> Exercise description: Go through the material under this sentence. Return every line holding "ensure".
◇ ◇ ◇ ◇ ◇ ◇ ◇
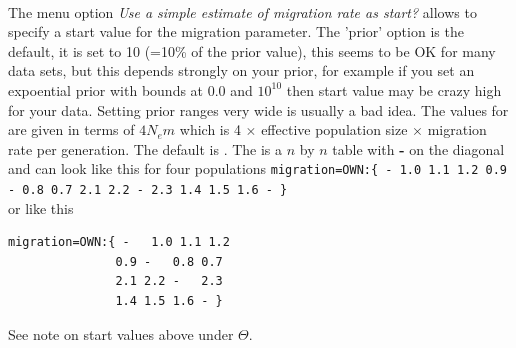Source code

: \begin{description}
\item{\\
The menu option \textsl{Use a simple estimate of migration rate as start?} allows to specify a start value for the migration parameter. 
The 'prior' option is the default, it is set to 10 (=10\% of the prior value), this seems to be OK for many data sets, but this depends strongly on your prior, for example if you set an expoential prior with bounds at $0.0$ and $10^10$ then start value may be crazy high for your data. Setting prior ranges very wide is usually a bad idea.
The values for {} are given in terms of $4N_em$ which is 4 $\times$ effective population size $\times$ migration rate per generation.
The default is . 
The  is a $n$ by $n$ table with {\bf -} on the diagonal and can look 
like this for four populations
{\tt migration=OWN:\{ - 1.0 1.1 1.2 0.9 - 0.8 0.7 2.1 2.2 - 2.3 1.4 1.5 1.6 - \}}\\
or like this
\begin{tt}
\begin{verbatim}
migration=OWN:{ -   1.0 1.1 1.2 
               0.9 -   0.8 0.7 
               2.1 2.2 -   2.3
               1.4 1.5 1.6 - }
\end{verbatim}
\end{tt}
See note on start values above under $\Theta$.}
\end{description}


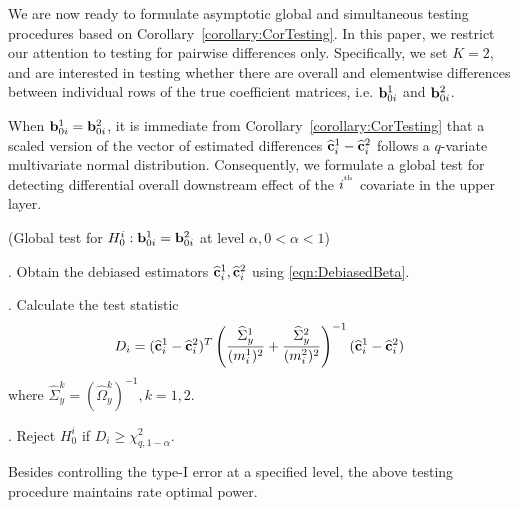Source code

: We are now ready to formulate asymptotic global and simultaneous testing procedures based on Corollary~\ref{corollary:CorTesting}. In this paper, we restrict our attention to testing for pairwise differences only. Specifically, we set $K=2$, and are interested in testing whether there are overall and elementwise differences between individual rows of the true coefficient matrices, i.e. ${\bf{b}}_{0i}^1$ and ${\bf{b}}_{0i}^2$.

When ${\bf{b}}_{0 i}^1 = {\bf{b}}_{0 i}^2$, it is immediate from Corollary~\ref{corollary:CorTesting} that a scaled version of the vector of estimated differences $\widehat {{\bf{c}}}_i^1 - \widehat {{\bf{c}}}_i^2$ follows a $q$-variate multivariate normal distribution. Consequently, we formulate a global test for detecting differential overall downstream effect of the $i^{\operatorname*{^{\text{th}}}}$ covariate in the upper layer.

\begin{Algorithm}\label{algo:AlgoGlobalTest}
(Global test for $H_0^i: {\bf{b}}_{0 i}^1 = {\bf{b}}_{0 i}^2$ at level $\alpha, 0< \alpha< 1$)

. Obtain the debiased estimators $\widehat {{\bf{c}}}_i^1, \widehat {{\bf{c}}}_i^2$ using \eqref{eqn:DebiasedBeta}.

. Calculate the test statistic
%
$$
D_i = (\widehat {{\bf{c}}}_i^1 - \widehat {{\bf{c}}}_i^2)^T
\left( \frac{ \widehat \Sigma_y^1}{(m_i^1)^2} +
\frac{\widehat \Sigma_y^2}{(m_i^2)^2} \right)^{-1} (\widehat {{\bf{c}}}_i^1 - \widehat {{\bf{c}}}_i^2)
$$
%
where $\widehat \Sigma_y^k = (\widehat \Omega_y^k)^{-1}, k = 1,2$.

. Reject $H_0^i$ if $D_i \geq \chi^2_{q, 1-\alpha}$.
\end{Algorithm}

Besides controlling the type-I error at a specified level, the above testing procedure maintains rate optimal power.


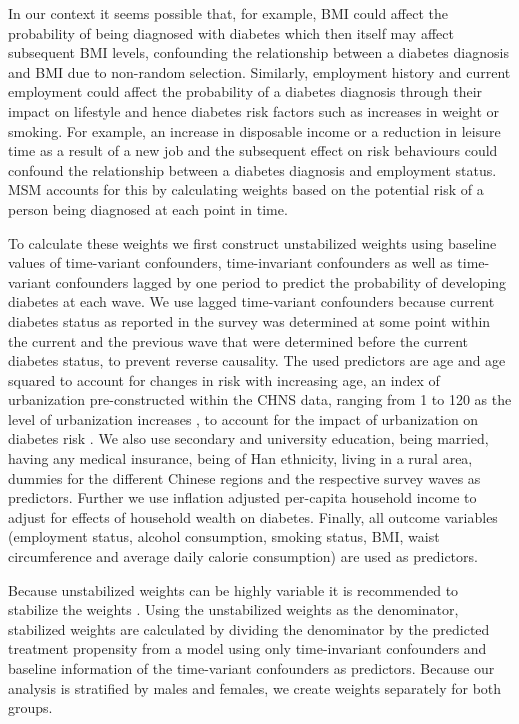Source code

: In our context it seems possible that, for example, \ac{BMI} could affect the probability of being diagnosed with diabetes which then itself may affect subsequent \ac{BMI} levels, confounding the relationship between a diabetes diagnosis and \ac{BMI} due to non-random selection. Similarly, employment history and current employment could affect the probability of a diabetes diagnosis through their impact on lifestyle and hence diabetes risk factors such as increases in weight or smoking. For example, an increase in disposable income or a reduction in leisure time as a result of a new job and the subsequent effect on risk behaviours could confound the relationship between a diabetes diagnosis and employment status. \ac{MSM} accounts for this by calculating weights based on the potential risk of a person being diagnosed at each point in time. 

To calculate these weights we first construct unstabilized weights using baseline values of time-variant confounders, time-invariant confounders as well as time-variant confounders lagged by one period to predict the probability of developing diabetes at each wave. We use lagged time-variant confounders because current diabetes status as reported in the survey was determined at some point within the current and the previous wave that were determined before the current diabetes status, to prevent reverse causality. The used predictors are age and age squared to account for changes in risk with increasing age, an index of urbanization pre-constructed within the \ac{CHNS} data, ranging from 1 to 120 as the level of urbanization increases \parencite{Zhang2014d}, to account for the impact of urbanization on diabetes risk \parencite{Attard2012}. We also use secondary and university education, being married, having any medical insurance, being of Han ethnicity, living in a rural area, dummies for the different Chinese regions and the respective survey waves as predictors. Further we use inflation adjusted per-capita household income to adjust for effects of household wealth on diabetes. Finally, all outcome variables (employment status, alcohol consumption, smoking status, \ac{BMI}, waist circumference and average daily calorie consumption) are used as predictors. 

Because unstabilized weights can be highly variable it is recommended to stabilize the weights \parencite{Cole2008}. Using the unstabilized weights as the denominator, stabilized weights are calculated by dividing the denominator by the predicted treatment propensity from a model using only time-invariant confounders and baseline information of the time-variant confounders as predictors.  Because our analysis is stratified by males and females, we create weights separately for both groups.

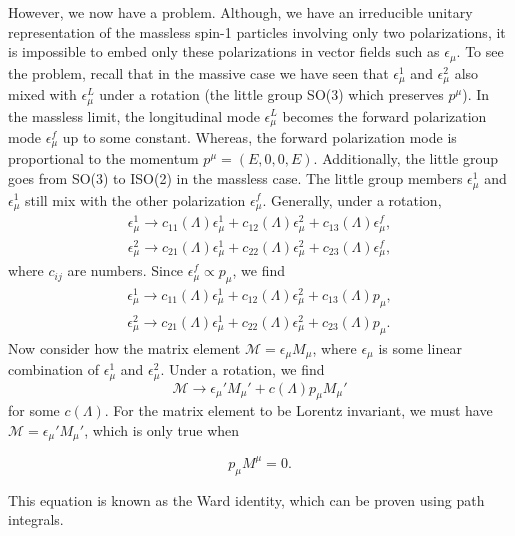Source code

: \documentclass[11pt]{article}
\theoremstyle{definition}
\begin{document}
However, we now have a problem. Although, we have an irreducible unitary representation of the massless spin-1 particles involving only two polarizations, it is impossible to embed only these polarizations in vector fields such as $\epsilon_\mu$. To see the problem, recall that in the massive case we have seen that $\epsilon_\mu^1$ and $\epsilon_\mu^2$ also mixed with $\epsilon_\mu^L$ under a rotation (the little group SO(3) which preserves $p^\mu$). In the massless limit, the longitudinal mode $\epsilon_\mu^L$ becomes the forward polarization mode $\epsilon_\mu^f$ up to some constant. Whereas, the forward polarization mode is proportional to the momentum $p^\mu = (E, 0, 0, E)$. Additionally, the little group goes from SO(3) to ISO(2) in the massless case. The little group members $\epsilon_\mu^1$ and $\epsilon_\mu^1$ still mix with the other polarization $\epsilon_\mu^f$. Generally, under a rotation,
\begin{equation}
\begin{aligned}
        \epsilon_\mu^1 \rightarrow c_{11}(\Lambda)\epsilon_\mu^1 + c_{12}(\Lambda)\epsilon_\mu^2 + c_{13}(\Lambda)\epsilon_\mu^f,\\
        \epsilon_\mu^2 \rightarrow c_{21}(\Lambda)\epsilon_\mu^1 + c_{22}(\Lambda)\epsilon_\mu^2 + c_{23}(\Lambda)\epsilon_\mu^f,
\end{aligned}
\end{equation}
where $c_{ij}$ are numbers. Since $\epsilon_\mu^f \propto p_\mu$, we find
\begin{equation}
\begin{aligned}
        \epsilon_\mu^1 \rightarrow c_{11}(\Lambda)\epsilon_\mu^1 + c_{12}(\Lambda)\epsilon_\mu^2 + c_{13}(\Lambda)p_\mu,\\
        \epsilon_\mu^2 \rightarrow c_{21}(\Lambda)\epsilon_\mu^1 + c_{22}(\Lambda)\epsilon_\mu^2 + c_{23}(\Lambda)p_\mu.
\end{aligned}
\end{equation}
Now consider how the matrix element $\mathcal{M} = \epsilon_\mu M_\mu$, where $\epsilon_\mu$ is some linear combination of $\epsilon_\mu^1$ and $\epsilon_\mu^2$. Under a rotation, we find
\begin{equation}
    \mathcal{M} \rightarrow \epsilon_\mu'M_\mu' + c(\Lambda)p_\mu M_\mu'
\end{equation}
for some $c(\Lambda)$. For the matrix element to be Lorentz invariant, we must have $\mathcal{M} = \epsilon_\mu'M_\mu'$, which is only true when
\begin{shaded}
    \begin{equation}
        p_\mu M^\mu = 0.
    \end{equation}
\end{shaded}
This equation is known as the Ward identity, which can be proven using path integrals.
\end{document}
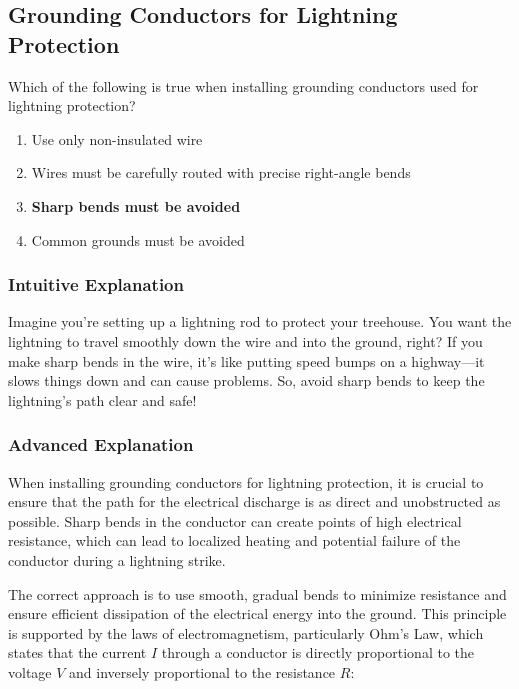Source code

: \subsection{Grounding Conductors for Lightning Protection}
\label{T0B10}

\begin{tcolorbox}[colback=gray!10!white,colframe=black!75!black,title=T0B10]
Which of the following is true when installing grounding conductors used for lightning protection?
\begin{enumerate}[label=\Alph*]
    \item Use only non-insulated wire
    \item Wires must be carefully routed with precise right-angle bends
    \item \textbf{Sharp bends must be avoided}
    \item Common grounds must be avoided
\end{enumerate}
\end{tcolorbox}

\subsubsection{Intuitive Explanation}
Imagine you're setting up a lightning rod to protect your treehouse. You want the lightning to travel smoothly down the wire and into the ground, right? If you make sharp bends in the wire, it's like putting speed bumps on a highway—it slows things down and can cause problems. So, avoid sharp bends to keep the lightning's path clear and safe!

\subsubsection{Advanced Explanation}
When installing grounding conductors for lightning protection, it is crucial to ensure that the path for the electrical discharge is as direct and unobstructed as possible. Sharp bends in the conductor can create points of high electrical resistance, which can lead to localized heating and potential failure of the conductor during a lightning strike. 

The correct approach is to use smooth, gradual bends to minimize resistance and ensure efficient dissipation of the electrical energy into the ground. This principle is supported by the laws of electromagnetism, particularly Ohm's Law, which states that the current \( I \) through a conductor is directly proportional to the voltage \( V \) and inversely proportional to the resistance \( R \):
◇ ◇ ◇ ◇ ◇ ◇ ◇
> Answer space:
When installing grounding conductors for lightning protection, it is crucial to ensure that the path for the electrical discharge is as direct and unobstructed as possible. Sharp bends in the conductor can create points of high electrical resistance, which can lead to localized heating and potential failure of the conductor during a lightning strike. 
The correct approach is to use smooth, gradual bends to minimize resistance and ensure efficient dissipation of the electrical energy into the ground. This principle is supported by the laws of electromagnetism, particularly Ohm's Law, which states that the current \( I \) through a conductor is directly proportional to the voltage \( V \) and inversely proportional to the resistance \( R \):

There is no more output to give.